(Beginning of Dataset excerpts)

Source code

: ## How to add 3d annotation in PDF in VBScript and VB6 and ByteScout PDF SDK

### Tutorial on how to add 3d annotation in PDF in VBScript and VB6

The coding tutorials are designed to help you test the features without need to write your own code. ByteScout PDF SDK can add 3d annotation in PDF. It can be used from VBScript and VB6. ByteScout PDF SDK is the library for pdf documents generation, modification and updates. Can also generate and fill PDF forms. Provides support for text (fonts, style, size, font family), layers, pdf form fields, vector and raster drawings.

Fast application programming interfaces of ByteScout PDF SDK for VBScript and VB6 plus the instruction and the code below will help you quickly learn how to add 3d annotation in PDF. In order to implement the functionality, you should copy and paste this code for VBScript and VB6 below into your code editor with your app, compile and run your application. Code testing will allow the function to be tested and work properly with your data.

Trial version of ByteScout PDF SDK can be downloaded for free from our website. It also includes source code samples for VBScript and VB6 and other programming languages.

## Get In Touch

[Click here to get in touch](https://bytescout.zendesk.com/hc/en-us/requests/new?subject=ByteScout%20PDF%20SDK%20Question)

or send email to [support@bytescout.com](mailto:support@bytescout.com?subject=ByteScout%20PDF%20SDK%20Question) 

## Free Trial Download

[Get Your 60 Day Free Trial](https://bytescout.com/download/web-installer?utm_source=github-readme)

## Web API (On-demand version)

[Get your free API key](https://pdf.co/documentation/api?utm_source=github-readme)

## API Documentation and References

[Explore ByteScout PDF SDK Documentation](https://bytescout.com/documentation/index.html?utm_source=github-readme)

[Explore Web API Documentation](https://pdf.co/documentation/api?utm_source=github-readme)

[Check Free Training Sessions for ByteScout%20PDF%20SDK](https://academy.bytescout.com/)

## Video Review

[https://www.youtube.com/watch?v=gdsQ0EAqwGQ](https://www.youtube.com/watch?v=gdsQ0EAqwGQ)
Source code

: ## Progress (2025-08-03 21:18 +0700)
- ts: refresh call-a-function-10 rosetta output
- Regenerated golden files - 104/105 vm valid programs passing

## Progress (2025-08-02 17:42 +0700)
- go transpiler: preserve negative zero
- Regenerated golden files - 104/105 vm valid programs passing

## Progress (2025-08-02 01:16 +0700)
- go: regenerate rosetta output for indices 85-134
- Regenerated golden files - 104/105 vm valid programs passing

(End of Dataset excerpts)

What you give back should be only the lines of the records above, starting at the line with "or send email" and ending at the line with "## Web API (On-demand version)", restated word for word.

■ Result for this exercise
or send email to [support@bytescout.com](mailto:support@bytescout.com?subject=ByteScout%20PDF%20SDK%20Question) 

## Free Trial Download

[Get Your 60 Day Free Trial](https://bytescout.com/download/web-installer?utm_source=github-readme)

## Web API (On-demand version)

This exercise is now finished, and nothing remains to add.